# [Task instructions]
The answer must consist of every line below that holds the word "frac".

Data section Block Start

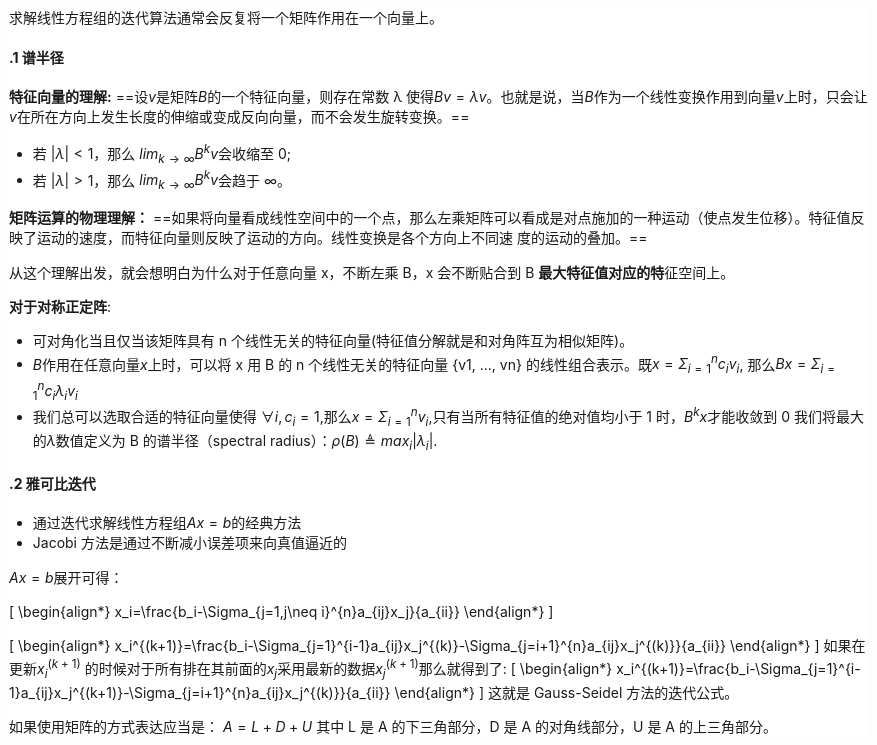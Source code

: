 求解线性方程组的迭代算法通常会反复将一个矩阵作用在一个向量上。

#### .1 谱半径

**特征向量的理解:**
==设$v$是矩阵$B$的一个特征向量，则存在常数 λ 使得$Bv = λv$。也就是说，当$B$作为一个线性变换作用到向量$v$上时，只会让$v$在所在方向上发生长度的伸缩或变成反向向量，而不会发生旋转变换。==

- 若 $|λ| < 1$，那么 $lim_{k→∞}B^kv$会收缩至 0;
- 若 $|λ| > 1$，那么 $lim_{k→∞}B^kv$会趋于 ∞。

**矩阵运算的物理理解：**
==如果将向量看成线性空间中的一个点，那么左乘矩阵可以看成是对点施加的一种运动（使点发生位移）。特征值反映了运动的速度，而特征向量则反映了运动的方向。线性变换是各个方向上不同速
度的运动的叠加。==

从这个理解出发，就会想明白为什么对于任意向量 x，不断左乘 B，x 会不断贴合到 B **最大特征值对应的特**征空间上。

**对于对称正定阵**:

- 可对角化当且仅当该矩阵具有 n 个线性无关的特征向量(特征值分解就是和对角阵互为相似矩阵)。
- $B$作用在任意向量$x$上时，可以将 x 用 B 的 n 个线性无关的特征向量 {v1, ..., vn} 的线性组合表示。既$x=\Sigma_{i=1}^{n}c_iv_i$, 那么$Bx=\Sigma_{i=1}^{n}c_i\lambda_iv_i$
- 我们总可以选取合适的特征向量使得
$∀i, c_i = 1$,那么$x=\Sigma_{i=1}^{n}v_i$,只有当所有特征值的绝对值均小于 1 时，$B^kx$才能收敛到 0
我们将最大的$\lambda$数值定义为 B 的谱半径（spectral radius）：$ρ(B) ≜ max_i|λ_i|.$

#### .2 雅可比迭代

- 通过迭代求解线性方程组$Ax=b$的经典方法
- Jacobi 方法是通过不断减小误差项来向真值逼近的

$Ax=b$展开可得：

\[
\begin{align*}
x_i=\frac{b_i-\Sigma_{j=1,j\neq i}^{n}a_{ij}x_j}{a_{ii}}
\end{align*}
\]

\[
\begin{align*}
x_i^{(k+1)}=\frac{b_i-\Sigma_{j=1}^{i-1}a_{ij}x_j^{(k)}-\Sigma_{j=i+1}^{n}a_{ij}x_j^{(k)}}{a_{ii}}
\end{align*}
\]
如果在更新$x_i^{(k+1)}$ 的时候对于所有排在其前面的$x_j$采用最新的数据$x_j^{(k+1)}$那么就得到了:
\[
\begin{align*}
x_i^{(k+1)}=\frac{b_i-\Sigma_{j=1}^{i-1}a_{ij}x_j^{(k+1)}-\Sigma_{j=i+1}^{n}a_{ij}x_j^{(k)}}{a_{ii}}
\end{align*}
\]
这就是 Gauss-Seidel 方法的迭代公式。

如果使用矩阵的方式表达应当是：
$A = L + D + U$
其中 L 是 A 的下三角部分，D 是 A 的对角线部分，U 是 A 的上三角部分。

Data section Block End

# [Exercise answer]
x_i=\frac{b_i-\Sigma_{j=1,j\neq i}^{n}a_{ij}x_j}{a_{ii}}
x_i^{(k+1)}=\frac{b_i-\Sigma_{j=1}^{i-1}a_{ij}x_j^{(k)}-\Sigma_{j=i+1}^{n}a_{ij}x_j^{(k)}}{a_{ii}}
x_i^{(k+1)}=\frac{b_i-\Sigma_{j=1}^{i-1}a_{ij}x_j^{(k+1)}-\Sigma_{j=i+1}^{n}a_{ij}x_j^{(k)}}{a_{ii}}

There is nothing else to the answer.